Et puis elle était partie.
Partie se balader dans ce parc au croisement de la rue St Lazare et de l'avenue Charles de Gaule.
Partie comme on partirait au bord de la mer, voir s'échouer les vagues, pour se changer les idées, un peu.
Partie là-bas parce qu'ici des plages il n'y en a pas vraiment.
Il était tôt ce matin quand elle s'est réveillée nue, dans ses bras. Je vous ai dit tôt ? En fait non, il était dix heures passées. Elle l'avait regardé, un petit peu, en essayant de voir au travers de sa chaire ses sentiments. Il l'aimait, enfin c'est ce qu'il disait. Et puis elle s'était regardée elle, trop longtemps et ça l'avait dégoûtée. Elle se donnait la nausée et ne le supportait pas. Alors elle était partie.

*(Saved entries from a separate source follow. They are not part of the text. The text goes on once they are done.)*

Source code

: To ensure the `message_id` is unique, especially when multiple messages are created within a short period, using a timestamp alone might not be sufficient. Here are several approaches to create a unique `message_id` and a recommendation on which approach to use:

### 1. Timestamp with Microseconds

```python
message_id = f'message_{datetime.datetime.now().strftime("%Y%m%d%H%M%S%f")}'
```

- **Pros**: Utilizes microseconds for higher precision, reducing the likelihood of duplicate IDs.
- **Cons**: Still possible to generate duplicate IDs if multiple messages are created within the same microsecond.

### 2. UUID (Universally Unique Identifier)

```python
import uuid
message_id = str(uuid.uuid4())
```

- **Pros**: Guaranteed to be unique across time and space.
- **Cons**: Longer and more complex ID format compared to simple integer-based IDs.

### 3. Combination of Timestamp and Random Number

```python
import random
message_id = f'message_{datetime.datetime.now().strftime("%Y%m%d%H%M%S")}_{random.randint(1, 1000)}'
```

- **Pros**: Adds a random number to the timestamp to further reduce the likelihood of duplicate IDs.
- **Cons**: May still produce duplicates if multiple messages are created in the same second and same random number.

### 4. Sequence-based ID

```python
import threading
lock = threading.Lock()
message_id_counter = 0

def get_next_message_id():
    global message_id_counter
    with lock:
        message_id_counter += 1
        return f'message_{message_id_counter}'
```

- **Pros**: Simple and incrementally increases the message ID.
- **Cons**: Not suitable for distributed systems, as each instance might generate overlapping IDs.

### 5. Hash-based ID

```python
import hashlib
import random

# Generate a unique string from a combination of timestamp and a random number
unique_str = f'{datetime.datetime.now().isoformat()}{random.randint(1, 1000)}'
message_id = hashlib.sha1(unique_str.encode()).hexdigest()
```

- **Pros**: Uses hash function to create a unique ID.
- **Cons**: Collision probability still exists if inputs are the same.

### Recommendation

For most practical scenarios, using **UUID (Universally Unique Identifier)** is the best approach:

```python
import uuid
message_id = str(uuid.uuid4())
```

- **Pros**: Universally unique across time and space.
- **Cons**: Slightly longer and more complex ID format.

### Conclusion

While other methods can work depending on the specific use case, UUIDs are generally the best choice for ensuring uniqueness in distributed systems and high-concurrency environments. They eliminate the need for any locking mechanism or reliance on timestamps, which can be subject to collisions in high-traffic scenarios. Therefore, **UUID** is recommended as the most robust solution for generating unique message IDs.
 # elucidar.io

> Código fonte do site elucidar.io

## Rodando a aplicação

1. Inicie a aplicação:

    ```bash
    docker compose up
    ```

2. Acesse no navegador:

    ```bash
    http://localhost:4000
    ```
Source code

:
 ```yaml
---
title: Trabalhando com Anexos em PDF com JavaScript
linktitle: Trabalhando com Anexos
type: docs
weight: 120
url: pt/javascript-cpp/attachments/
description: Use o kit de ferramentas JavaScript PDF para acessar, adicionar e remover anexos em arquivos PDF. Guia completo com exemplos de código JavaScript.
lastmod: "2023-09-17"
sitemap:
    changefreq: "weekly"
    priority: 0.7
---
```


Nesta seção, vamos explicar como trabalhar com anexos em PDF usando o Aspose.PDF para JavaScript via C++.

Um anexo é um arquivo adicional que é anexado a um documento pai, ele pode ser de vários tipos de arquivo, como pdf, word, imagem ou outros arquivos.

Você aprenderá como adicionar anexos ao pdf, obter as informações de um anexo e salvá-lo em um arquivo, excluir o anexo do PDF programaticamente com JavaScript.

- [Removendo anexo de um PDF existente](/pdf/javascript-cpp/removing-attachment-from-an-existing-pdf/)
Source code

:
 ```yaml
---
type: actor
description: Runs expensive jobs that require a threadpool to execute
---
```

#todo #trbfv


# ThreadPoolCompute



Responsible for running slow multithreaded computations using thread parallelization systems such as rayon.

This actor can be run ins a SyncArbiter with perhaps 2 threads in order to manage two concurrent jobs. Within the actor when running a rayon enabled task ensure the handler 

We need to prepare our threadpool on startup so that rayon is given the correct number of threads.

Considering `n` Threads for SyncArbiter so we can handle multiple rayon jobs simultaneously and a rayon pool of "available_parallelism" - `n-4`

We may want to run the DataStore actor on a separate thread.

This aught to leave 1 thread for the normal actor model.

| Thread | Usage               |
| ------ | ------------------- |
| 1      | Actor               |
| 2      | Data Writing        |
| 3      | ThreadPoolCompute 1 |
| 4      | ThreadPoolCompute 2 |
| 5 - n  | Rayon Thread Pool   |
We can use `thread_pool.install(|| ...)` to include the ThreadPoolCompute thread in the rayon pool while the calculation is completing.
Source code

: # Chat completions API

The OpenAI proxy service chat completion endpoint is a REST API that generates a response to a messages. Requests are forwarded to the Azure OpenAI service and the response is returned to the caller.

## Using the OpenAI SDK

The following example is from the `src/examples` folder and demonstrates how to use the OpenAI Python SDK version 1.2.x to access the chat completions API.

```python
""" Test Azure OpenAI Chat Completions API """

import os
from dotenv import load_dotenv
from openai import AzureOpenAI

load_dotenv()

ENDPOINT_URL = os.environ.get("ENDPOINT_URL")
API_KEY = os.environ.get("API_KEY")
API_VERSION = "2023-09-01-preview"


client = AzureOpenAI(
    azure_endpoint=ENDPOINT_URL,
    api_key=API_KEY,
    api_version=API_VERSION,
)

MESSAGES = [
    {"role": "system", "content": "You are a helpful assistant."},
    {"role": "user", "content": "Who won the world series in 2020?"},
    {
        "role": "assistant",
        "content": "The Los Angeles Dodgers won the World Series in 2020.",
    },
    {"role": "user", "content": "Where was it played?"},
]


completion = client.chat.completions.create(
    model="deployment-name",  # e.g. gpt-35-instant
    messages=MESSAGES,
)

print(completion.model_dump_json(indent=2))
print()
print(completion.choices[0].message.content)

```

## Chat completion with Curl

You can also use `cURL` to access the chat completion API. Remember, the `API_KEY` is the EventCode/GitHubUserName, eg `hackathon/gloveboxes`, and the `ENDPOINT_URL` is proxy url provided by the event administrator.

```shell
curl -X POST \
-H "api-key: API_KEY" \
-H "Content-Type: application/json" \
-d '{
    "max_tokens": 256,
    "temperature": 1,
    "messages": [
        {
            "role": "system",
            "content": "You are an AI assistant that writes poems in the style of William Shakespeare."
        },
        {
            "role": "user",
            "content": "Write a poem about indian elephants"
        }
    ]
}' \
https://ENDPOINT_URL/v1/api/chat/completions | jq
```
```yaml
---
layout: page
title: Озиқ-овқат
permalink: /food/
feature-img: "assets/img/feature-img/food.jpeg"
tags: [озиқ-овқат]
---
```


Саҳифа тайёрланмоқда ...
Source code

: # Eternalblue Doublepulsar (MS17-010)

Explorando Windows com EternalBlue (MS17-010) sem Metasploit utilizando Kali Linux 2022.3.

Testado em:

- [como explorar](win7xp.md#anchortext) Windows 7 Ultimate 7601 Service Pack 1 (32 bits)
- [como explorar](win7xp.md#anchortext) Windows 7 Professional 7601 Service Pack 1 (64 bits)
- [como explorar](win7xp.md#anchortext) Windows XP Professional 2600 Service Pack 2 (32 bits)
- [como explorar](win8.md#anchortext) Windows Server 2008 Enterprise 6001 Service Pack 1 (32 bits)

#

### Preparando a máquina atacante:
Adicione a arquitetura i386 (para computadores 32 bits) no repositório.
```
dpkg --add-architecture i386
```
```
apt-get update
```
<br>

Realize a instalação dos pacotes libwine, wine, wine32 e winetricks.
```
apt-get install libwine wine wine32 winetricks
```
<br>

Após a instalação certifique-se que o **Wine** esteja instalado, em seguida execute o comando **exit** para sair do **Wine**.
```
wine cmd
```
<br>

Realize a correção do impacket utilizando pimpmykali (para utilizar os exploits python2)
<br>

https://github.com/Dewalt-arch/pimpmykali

Elle avait commencé par rassembler ses affaires, étalées un peu partout dans le studio où la soirée de la veille avait été assez mouvementée, puis s'était ensuite rhabillée. Elle s'était servie un café et avait mis un peu d'ordre dans le salon. Avant de partir elle avait déposé un baiser sur le front de son amant, posé ses clefs sur la table de nuit, sur les petits mots "je suis désolée, n'essaie pas de comprendre." et elle avait quitté l'appartement.
Elle avait marché jusqu'au parc, environ vingt minutes.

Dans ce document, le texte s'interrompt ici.